What is Self-Hosting?

A self-hosting compiler is a compiler written in the language it compiles. Currently, Script's compiler is written in Rust. The goal of Phase 4 is to port the compiler to Script itself, so that Script can compile Script.

This might sound like a chicken-and-egg problem, but it's actually a well-established pattern in language development. Here's how it works:

tscl₀ (Rust compiler) ──compile──> tscl₁ (Script-compiled binary)
│ │
│ └──compile──> tscl₂ (tscl₁-compiled)
│ │
│ └──verify──> ✓

└──validate hash(tscl₁) == hash(tscl₂)

Success condition: If tscl₁ and tscl₂ produce bit-for-bit identical binaries, we've achieved self-hosting.

Why Self-Hosting Matters

Self-hosting is more than just a technical achievement—it's a proof of maturity. Here's why it matters:

1. Language Completeness

If a language can compile itself, it's complete enough to build real software. You can't write a compiler in a language that's missing critical features. Self-hosting proves that Script has:

  • Sufficient control flow (loops, conditionals, functions)
  • Adequate data structures (objects, arrays, strings)
  • Proper error handling
  • Module system for code organization
  • Performance characteristics suitable for large codebases

2. Removing Runtime Dependencies

Currently, Script's VM is written in Rust and linked into every binary. While this works, it means:

  • Production binaries include the entire Rust runtime
  • We're limited by Rust's compilation model
  • We can't optimize the runtime as aggressively as we could if it were in Script

With self-hosting, the compiler itself runs as native code, and we can eventually remove the VM from production builds entirely.

3. Faster Iteration

Once self-hosting is achieved, we can iterate on the compiler using the compiler itself. This creates a positive feedback loop:

  • Improve the compiler → faster compilation
  • Faster compilation → easier to improve the compiler
  • Better compiler → better language features

4. Community Confidence

Self-hosting demonstrates that Script is serious and production-ready. It shows that the language isn't just a toy project, but something that can be used to build real, complex software.

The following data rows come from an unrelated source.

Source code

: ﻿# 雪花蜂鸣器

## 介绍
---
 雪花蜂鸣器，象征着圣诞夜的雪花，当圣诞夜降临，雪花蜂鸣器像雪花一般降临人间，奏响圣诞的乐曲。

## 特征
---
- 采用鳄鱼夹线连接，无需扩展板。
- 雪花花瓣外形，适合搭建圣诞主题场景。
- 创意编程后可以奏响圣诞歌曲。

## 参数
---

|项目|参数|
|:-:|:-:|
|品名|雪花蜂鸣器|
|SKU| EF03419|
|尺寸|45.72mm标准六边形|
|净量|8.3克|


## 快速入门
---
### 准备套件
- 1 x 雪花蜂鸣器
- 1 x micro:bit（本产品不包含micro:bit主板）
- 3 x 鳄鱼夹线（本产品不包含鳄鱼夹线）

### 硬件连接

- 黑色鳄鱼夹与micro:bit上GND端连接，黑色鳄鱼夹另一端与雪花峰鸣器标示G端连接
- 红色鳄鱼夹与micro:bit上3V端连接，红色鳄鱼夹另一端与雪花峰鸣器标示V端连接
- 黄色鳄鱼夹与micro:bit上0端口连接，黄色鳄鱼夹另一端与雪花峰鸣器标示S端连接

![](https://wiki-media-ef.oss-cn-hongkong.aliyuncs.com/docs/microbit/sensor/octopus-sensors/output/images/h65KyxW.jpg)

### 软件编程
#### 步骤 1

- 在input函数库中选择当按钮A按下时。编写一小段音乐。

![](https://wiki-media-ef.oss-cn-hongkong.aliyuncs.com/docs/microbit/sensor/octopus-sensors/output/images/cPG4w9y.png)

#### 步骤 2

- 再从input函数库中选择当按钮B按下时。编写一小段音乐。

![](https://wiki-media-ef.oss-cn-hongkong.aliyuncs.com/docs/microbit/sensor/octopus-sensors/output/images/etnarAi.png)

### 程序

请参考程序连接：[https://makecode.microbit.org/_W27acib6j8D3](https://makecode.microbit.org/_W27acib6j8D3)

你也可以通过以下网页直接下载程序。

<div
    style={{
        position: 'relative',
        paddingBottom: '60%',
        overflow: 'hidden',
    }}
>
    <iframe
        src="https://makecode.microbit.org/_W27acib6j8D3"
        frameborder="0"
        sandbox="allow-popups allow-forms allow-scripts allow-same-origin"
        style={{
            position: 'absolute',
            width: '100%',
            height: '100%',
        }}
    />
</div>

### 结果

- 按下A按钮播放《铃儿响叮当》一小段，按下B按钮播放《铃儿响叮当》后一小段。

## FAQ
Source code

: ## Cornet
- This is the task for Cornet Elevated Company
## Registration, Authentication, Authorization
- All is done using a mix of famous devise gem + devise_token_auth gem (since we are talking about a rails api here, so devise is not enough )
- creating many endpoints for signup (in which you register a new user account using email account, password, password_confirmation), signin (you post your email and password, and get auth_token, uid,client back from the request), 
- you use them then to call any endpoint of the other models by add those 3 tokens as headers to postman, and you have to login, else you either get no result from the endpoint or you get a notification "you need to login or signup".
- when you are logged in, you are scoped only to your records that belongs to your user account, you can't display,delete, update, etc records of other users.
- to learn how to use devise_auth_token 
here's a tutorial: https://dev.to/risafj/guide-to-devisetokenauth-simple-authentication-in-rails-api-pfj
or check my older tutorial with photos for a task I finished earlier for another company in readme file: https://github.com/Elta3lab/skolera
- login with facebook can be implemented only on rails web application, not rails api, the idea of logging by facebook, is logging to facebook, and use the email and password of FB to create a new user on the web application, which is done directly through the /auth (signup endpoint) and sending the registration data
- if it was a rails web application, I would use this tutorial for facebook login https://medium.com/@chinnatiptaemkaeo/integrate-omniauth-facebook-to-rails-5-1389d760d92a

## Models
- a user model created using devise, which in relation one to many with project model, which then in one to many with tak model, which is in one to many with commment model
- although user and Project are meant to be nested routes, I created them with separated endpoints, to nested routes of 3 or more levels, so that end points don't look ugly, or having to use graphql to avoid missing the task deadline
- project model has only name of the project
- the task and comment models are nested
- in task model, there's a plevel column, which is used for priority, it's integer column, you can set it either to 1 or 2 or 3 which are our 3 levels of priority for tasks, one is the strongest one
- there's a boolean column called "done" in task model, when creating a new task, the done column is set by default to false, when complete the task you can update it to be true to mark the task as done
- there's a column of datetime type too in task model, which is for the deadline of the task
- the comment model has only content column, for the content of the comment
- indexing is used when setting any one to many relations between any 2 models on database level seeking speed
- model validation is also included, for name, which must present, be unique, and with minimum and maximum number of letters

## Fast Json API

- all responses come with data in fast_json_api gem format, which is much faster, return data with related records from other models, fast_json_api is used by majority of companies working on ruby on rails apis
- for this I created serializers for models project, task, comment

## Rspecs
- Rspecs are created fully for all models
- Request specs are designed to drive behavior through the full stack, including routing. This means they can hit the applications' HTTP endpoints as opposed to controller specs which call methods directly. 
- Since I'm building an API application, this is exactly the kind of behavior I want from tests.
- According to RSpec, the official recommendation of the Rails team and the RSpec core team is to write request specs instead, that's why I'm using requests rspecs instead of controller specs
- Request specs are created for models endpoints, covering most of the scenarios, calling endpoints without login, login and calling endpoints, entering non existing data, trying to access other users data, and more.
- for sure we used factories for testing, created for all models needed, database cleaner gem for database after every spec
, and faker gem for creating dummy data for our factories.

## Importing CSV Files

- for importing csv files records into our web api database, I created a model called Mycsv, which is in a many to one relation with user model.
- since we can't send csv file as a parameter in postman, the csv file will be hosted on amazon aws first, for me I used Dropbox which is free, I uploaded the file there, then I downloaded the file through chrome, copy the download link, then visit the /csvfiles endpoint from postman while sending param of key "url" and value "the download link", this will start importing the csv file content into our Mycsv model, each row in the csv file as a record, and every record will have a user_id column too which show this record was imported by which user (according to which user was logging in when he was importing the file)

The Bootstrap Architecture

Our self-hosting strategy follows a three-step bootstrap process:

Step 1: Stabilize the Output

Before we can port the compiler, we need deterministic, reproducible builds. This means:

  • ABI Versioning: We've frozen the Application Binary Interface (ABI) at version 1. This is the contract between compiled code and the runtime:
// src/runtime/abi_version.rs
pub const ABI_VERSION: u32 = 1;

The ABI defines:

  • Function signatures for runtime stubs (tscl_add_any, tscl_alloc_object, etc.)
  • NaN-boxed value encoding (64-bit words)
  • Heap object layouts
  • Calling conventions

Once frozen, we can't change these without bumping the version.

  • IR Serialization: We've created a deterministic Intermediate Representation (IR) format:
./target/release/script build app.tscl --emit-ir -o app

This produces a stable, text-based IR that can be:

  • Verified (--verify-ir)
  • Serialized and deserialized
  • Used for bootstrap verification

The IR format ensures that:

  • Register numbering is deterministic
  • Block ordering is stable
  • Function ordering is lexicographic
  • No random seeds or non-deterministic operations

Step 2: Port the Compiler

The compiler consists of several modules:

ModuleLines (est)Priority
lexer.tscl~4001
parser.tscl~12002
emitter.tscl~8002
ir.tscl~6003
codegen.tscl~10004

We'll port incrementally, keeping Rust as the reference implementation. Each module will be tested independently before moving to the next.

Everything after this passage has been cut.